# Exercise instructions
Retype, without any change, the first line of the records and every line after it through the one containing "CDC, ShakePay, Newton.".

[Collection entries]
============
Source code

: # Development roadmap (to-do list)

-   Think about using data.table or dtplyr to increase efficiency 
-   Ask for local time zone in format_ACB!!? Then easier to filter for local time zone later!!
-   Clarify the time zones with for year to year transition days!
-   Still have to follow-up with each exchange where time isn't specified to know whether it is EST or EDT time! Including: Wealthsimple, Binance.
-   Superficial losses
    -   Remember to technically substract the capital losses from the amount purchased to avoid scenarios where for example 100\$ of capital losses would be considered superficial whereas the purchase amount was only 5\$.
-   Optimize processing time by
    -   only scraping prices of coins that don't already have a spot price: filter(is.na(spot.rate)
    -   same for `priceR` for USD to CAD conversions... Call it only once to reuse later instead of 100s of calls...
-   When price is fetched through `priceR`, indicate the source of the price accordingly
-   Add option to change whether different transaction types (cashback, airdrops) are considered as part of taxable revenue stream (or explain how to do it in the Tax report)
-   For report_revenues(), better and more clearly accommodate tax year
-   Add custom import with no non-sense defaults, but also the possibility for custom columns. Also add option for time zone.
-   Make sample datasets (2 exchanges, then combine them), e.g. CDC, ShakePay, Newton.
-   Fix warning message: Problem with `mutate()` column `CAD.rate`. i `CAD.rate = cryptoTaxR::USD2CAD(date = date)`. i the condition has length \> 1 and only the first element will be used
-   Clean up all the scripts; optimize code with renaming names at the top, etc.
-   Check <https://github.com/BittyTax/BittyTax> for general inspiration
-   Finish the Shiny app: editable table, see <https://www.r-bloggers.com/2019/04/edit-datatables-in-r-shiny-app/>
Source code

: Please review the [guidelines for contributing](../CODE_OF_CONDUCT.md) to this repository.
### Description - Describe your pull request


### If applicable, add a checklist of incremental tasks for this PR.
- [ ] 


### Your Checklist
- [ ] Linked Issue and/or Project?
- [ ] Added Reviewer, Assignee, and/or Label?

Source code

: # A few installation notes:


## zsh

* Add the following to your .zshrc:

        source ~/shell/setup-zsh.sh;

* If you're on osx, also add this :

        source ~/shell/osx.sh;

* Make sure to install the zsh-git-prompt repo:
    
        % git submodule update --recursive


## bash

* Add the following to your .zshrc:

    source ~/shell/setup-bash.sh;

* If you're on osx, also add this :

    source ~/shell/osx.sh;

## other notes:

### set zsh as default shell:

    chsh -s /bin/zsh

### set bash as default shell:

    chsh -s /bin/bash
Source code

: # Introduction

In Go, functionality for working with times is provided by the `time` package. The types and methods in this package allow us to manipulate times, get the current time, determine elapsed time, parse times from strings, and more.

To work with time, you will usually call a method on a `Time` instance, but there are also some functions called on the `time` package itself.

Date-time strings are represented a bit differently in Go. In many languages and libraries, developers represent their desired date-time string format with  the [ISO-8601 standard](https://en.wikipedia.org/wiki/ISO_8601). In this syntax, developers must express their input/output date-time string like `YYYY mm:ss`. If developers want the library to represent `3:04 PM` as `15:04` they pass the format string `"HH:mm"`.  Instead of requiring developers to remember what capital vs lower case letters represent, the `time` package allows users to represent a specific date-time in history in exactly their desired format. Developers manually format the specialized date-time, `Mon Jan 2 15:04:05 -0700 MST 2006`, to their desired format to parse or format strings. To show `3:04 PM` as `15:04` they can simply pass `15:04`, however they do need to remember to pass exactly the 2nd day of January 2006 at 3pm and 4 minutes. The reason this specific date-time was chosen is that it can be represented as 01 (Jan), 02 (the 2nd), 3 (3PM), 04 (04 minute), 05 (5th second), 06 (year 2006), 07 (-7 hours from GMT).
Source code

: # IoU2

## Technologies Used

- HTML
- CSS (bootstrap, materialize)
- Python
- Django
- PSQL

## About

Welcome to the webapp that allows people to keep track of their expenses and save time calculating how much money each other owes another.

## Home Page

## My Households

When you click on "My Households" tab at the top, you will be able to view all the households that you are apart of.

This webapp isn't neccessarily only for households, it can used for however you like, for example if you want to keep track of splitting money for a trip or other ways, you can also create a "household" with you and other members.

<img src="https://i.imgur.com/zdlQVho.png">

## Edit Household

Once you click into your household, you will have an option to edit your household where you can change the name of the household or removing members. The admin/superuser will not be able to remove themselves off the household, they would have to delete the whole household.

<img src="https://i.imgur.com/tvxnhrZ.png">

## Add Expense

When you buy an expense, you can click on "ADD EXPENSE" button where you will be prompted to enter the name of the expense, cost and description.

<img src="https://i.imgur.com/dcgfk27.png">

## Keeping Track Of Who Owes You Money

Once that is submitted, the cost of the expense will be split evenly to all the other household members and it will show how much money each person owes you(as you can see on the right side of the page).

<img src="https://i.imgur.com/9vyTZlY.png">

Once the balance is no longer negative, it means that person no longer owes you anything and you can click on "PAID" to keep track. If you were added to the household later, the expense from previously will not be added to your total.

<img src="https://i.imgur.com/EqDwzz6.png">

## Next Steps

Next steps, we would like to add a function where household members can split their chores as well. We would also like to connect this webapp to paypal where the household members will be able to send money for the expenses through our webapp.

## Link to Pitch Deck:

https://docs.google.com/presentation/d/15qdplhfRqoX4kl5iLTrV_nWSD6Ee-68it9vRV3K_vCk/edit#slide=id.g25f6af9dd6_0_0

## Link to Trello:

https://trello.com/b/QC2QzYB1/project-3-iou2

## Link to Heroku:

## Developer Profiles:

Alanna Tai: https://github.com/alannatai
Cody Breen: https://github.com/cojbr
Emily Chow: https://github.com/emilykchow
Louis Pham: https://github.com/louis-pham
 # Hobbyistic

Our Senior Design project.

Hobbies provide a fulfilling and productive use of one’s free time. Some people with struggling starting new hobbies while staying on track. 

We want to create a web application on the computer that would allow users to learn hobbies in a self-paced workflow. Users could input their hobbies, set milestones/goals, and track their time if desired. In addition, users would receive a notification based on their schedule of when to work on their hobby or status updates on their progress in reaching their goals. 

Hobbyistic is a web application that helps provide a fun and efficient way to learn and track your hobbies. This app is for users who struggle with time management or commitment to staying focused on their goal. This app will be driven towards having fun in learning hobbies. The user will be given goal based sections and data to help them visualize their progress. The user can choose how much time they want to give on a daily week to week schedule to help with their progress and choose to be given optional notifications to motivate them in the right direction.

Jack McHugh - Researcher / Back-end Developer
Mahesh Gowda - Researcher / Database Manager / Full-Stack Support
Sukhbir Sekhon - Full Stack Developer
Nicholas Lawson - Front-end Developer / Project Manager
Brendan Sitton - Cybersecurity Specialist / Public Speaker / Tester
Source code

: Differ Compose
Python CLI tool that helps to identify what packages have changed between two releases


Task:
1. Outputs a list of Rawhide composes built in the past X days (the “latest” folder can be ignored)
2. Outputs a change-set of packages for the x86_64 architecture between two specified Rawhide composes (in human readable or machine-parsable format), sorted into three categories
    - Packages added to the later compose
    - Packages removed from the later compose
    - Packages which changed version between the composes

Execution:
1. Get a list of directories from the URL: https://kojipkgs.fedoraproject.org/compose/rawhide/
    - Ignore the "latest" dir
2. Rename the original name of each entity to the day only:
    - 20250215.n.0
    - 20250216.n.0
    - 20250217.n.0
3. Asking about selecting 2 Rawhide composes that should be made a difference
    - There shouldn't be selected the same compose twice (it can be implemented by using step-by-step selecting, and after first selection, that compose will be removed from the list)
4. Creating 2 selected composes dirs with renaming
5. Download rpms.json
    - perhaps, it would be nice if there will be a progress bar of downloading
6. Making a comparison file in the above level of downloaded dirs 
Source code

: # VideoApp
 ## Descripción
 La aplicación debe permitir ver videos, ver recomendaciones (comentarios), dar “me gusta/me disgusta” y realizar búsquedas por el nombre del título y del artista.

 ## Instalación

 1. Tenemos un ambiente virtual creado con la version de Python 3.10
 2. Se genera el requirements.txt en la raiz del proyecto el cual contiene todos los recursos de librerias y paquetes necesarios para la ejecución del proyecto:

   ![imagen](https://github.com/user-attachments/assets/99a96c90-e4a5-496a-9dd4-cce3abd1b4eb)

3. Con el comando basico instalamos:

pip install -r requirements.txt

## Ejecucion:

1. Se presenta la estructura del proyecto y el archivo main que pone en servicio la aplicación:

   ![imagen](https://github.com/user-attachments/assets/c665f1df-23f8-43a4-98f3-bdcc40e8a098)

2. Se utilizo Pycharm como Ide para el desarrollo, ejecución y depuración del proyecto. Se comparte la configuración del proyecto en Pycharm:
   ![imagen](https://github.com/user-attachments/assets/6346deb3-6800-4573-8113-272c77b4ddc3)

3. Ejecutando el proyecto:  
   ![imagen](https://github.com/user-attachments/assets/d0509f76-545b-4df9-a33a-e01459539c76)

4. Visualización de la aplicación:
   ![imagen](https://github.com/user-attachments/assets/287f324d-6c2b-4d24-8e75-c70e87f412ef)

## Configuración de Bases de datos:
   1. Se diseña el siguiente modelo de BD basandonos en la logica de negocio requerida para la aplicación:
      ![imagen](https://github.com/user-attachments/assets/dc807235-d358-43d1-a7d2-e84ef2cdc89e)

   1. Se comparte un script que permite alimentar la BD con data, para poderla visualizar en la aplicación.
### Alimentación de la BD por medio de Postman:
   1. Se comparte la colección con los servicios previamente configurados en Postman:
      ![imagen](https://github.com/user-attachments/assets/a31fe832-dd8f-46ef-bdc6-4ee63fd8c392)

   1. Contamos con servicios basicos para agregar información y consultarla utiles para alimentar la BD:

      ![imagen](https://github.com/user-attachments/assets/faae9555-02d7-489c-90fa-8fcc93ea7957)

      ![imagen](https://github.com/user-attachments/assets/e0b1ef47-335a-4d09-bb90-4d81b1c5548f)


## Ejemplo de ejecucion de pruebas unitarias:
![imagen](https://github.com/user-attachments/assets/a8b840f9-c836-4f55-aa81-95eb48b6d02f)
============
# Solution for this task
Source code

: # Development roadmap (to-do list)

-   Think about using data.table or dtplyr to increase efficiency 
-   Ask for local time zone in format_ACB!!? Then easier to filter for local time zone later!!
-   Clarify the time zones with for year to year transition days!
-   Still have to follow-up with each exchange where time isn't specified to know whether it is EST or EDT time! Including: Wealthsimple, Binance.
-   Superficial losses
    -   Remember to technically substract the capital losses from the amount purchased to avoid scenarios where for example 100\$ of capital losses would be considered superficial whereas the purchase amount was only 5\$.
-   Optimize processing time by
    -   only scraping prices of coins that don't already have a spot price: filter(is.na(spot.rate)
    -   same for `priceR` for USD to CAD conversions... Call it only once to reuse later instead of 100s of calls...
-   When price is fetched through `priceR`, indicate the source of the price accordingly
-   Add option to change whether different transaction types (cashback, airdrops) are considered as part of taxable revenue stream (or explain how to do it in the Tax report)
-   For report_revenues(), better and more clearly accommodate tax year
-   Add custom import with no non-sense defaults, but also the possibility for custom columns. Also add option for time zone.
-   Make sample datasets (2 exchanges, then combine them), e.g. CDC, ShakePay, Newton.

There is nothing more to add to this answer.